Rendered images with source text:
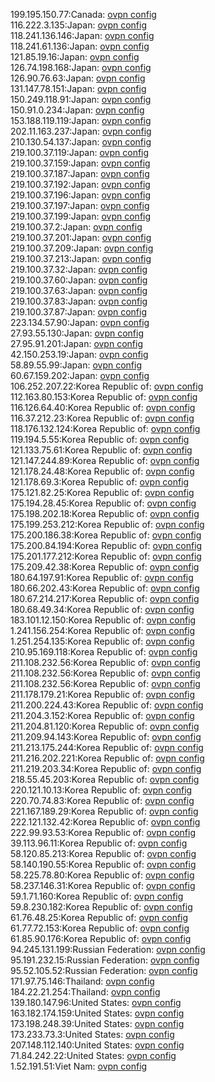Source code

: 199.195.150.77:Canada: [ovpn config](vpn/199_195_150_77.ovpn)  
116.222.3.135:Japan: [ovpn config](vpn/116_222_3_135.ovpn)  
118.241.136.146:Japan: [ovpn config](vpn/118_241_136_146.ovpn)  
118.241.61.136:Japan: [ovpn config](vpn/118_241_61_136.ovpn)  
121.85.19.16:Japan: [ovpn config](vpn/121_85_19_16.ovpn)  
126.74.198.168:Japan: [ovpn config](vpn/126_74_198_168.ovpn)  
126.90.76.63:Japan: [ovpn config](vpn/126_90_76_63.ovpn)  
131.147.78.151:Japan: [ovpn config](vpn/131_147_78_151.ovpn)  
150.249.118.91:Japan: [ovpn config](vpn/150_249_118_91.ovpn)  
150.91.0.234:Japan: [ovpn config](vpn/150_91_0_234.ovpn)  
153.188.119.119:Japan: [ovpn config](vpn/153_188_119_119.ovpn)  
202.11.163.237:Japan: [ovpn config](vpn/202_11_163_237.ovpn)  
210.130.54.137:Japan: [ovpn config](vpn/210_130_54_137.ovpn)  
219.100.37.119:Japan: [ovpn config](vpn/219_100_37_119.ovpn)  
219.100.37.159:Japan: [ovpn config](vpn/219_100_37_159.ovpn)  
219.100.37.187:Japan: [ovpn config](vpn/219_100_37_187.ovpn)  
219.100.37.192:Japan: [ovpn config](vpn/219_100_37_192.ovpn)  
219.100.37.196:Japan: [ovpn config](vpn/219_100_37_196.ovpn)  
219.100.37.197:Japan: [ovpn config](vpn/219_100_37_197.ovpn)  
219.100.37.199:Japan: [ovpn config](vpn/219_100_37_199.ovpn)  
219.100.37.2:Japan: [ovpn config](vpn/219_100_37_2.ovpn)  
219.100.37.201:Japan: [ovpn config](vpn/219_100_37_201.ovpn)  
219.100.37.209:Japan: [ovpn config](vpn/219_100_37_209.ovpn)  
219.100.37.213:Japan: [ovpn config](vpn/219_100_37_213.ovpn)  
219.100.37.32:Japan: [ovpn config](vpn/219_100_37_32.ovpn)  
219.100.37.60:Japan: [ovpn config](vpn/219_100_37_60.ovpn)  
219.100.37.63:Japan: [ovpn config](vpn/219_100_37_63.ovpn)  
219.100.37.83:Japan: [ovpn config](vpn/219_100_37_83.ovpn)  
219.100.37.87:Japan: [ovpn config](vpn/219_100_37_87.ovpn)  
223.134.57.90:Japan: [ovpn config](vpn/223_134_57_90.ovpn)  
27.93.55.130:Japan: [ovpn config](vpn/27_93_55_130.ovpn)  
27.95.91.201:Japan: [ovpn config](vpn/27_95_91_201.ovpn)  
42.150.253.19:Japan: [ovpn config](vpn/42_150_253_19.ovpn)  
58.89.55.99:Japan: [ovpn config](vpn/58_89_55_99.ovpn)  
60.67.159.202:Japan: [ovpn config](vpn/60_67_159_202.ovpn)  
106.252.207.22:Korea Republic of: [ovpn config](vpn/106_252_207_22.ovpn)  
112.163.80.153:Korea Republic of: [ovpn config](vpn/112_163_80_153.ovpn)  
116.126.64.40:Korea Republic of: [ovpn config](vpn/116_126_64_40.ovpn)  
116.37.212.23:Korea Republic of: [ovpn config](vpn/116_37_212_23.ovpn)  
118.176.132.124:Korea Republic of: [ovpn config](vpn/118_176_132_124.ovpn)  
119.194.5.55:Korea Republic of: [ovpn config](vpn/119_194_5_55.ovpn)  
121.133.75.61:Korea Republic of: [ovpn config](vpn/121_133_75_61.ovpn)  
121.147.244.89:Korea Republic of: [ovpn config](vpn/121_147_244_89.ovpn)  
121.178.24.48:Korea Republic of: [ovpn config](vpn/121_178_24_48.ovpn)  
121.178.69.3:Korea Republic of: [ovpn config](vpn/121_178_69_3.ovpn)  
175.121.82.25:Korea Republic of: [ovpn config](vpn/175_121_82_25.ovpn)  
175.194.28.45:Korea Republic of: [ovpn config](vpn/175_194_28_45.ovpn)  
175.198.202.18:Korea Republic of: [ovpn config](vpn/175_198_202_18.ovpn)  
175.199.253.212:Korea Republic of: [ovpn config](vpn/175_199_253_212.ovpn)  
175.200.186.38:Korea Republic of: [ovpn config](vpn/175_200_186_38.ovpn)  
175.200.84.194:Korea Republic of: [ovpn config](vpn/175_200_84_194.ovpn)  
175.201.177.212:Korea Republic of: [ovpn config](vpn/175_201_177_212.ovpn)  
175.209.42.38:Korea Republic of: [ovpn config](vpn/175_209_42_38.ovpn)  
180.64.197.91:Korea Republic of: [ovpn config](vpn/180_64_197_91.ovpn)  
180.66.202.43:Korea Republic of: [ovpn config](vpn/180_66_202_43.ovpn)  
180.67.214.217:Korea Republic of: [ovpn config](vpn/180_67_214_217.ovpn)  
180.68.49.34:Korea Republic of: [ovpn config](vpn/180_68_49_34.ovpn)  
183.101.12.150:Korea Republic of: [ovpn config](vpn/183_101_12_150.ovpn)  
1.241.156.254:Korea Republic of: [ovpn config](vpn/1_241_156_254.ovpn)  
1.251.254.135:Korea Republic of: [ovpn config](vpn/1_251_254_135.ovpn)  
210.95.169.118:Korea Republic of: [ovpn config](vpn/210_95_169_118.ovpn)  
211.108.232.56:Korea Republic of: [ovpn config](vpn/211_108_232_56.ovpn)  
211.108.232.56:Korea Republic of: [ovpn config](vpn/211_108_232_56.ovpn)  
211.108.232.56:Korea Republic of: [ovpn config](vpn/211_108_232_56.ovpn)  
211.178.179.21:Korea Republic of: [ovpn config](vpn/211_178_179_21.ovpn)  
211.200.224.43:Korea Republic of: [ovpn config](vpn/211_200_224_43.ovpn)  
211.204.3.152:Korea Republic of: [ovpn config](vpn/211_204_3_152.ovpn)  
211.204.81.120:Korea Republic of: [ovpn config](vpn/211_204_81_120.ovpn)  
211.209.94.143:Korea Republic of: [ovpn config](vpn/211_209_94_143.ovpn)  
211.213.175.244:Korea Republic of: [ovpn config](vpn/211_213_175_244.ovpn)  
211.216.202.221:Korea Republic of: [ovpn config](vpn/211_216_202_221.ovpn)  
211.219.203.34:Korea Republic of: [ovpn config](vpn/211_219_203_34.ovpn)  
218.55.45.203:Korea Republic of: [ovpn config](vpn/218_55_45_203.ovpn)  
220.121.10.13:Korea Republic of: [ovpn config](vpn/220_121_10_13.ovpn)  
220.70.74.83:Korea Republic of: [ovpn config](vpn/220_70_74_83.ovpn)  
221.167.189.29:Korea Republic of: [ovpn config](vpn/221_167_189_29.ovpn)  
222.121.132.42:Korea Republic of: [ovpn config](vpn/222_121_132_42.ovpn)  
222.99.93.53:Korea Republic of: [ovpn config](vpn/222_99_93_53.ovpn)  
39.113.96.11:Korea Republic of: [ovpn config](vpn/39_113_96_11.ovpn)  
58.120.85.213:Korea Republic of: [ovpn config](vpn/58_120_85_213.ovpn)  
58.140.190.55:Korea Republic of: [ovpn config](vpn/58_140_190_55.ovpn)  
58.225.78.80:Korea Republic of: [ovpn config](vpn/58_225_78_80.ovpn)  
58.237.146.31:Korea Republic of: [ovpn config](vpn/58_237_146_31.ovpn)  
59.1.71.160:Korea Republic of: [ovpn config](vpn/59_1_71_160.ovpn)  
59.8.230.182:Korea Republic of: [ovpn config](vpn/59_8_230_182.ovpn)  
61.76.48.25:Korea Republic of: [ovpn config](vpn/61_76_48_25.ovpn)  
61.77.72.153:Korea Republic of: [ovpn config](vpn/61_77_72_153.ovpn)  
61.85.90.176:Korea Republic of: [ovpn config](vpn/61_85_90_176.ovpn)  
94.245.131.199:Russian Federation: [ovpn config](vpn/94_245_131_199.ovpn)  
95.191.232.15:Russian Federation: [ovpn config](vpn/95_191_232_15.ovpn)  
95.52.105.52:Russian Federation: [ovpn config](vpn/95_52_105_52.ovpn)  
171.97.75.146:Thailand: [ovpn config](vpn/171_97_75_146.ovpn)  
184.22.21.254:Thailand: [ovpn config](vpn/184_22_21_254.ovpn)  
139.180.147.96:United States: [ovpn config](vpn/139_180_147_96.ovpn)  
163.182.174.159:United States: [ovpn config](vpn/163_182_174_159.ovpn)  
173.198.248.39:United States: [ovpn config](vpn/173_198_248_39.ovpn)  
173.233.73.3:United States: [ovpn config](vpn/173_233_73_3.ovpn)  
207.148.112.140:United States: [ovpn config](vpn/207_148_112_140.ovpn)  
71.84.242.22:United States: [ovpn config](vpn/71_84_242_22.ovpn)  
1.52.191.51:Viet Nam: [ovpn config](vpn/1_52_191_51.ovpn)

■ YOUR INSTRUCTIONS:
The response should consist of the lines above from the first through the one containing "219.100.37.119:Japan: [ovpn config](vpn/219_100_37_119.ovpn)", transcribed exactly, with every picture left out.

■ PROBLEM SOLUTION:
Source code

: 199.195.150.77:Canada: [ovpn config](vpn/199_195_150_77.ovpn)  
116.222.3.135:Japan: [ovpn config](vpn/116_222_3_135.ovpn)  
118.241.136.146:Japan: [ovpn config](vpn/118_241_136_146.ovpn)  
118.241.61.136:Japan: [ovpn config](vpn/118_241_61_136.ovpn)  
121.85.19.16:Japan: [ovpn config](vpn/121_85_19_16.ovpn)  
126.74.198.168:Japan: [ovpn config](vpn/126_74_198_168.ovpn)  
126.90.76.63:Japan: [ovpn config](vpn/126_90_76_63.ovpn)  
131.147.78.151:Japan: [ovpn config](vpn/131_147_78_151.ovpn)  
150.249.118.91:Japan: [ovpn config](vpn/150_249_118_91.ovpn)  
150.91.0.234:Japan: [ovpn config](vpn/150_91_0_234.ovpn)  
153.188.119.119:Japan: [ovpn config](vpn/153_188_119_119.ovpn)  
202.11.163.237:Japan: [ovpn config](vpn/202_11_163_237.ovpn)  
210.130.54.137:Japan: [ovpn config](vpn/210_130_54_137.ovpn)  
219.100.37.119:Japan: [ovpn config](vpn/219_100_37_119.ovpn)  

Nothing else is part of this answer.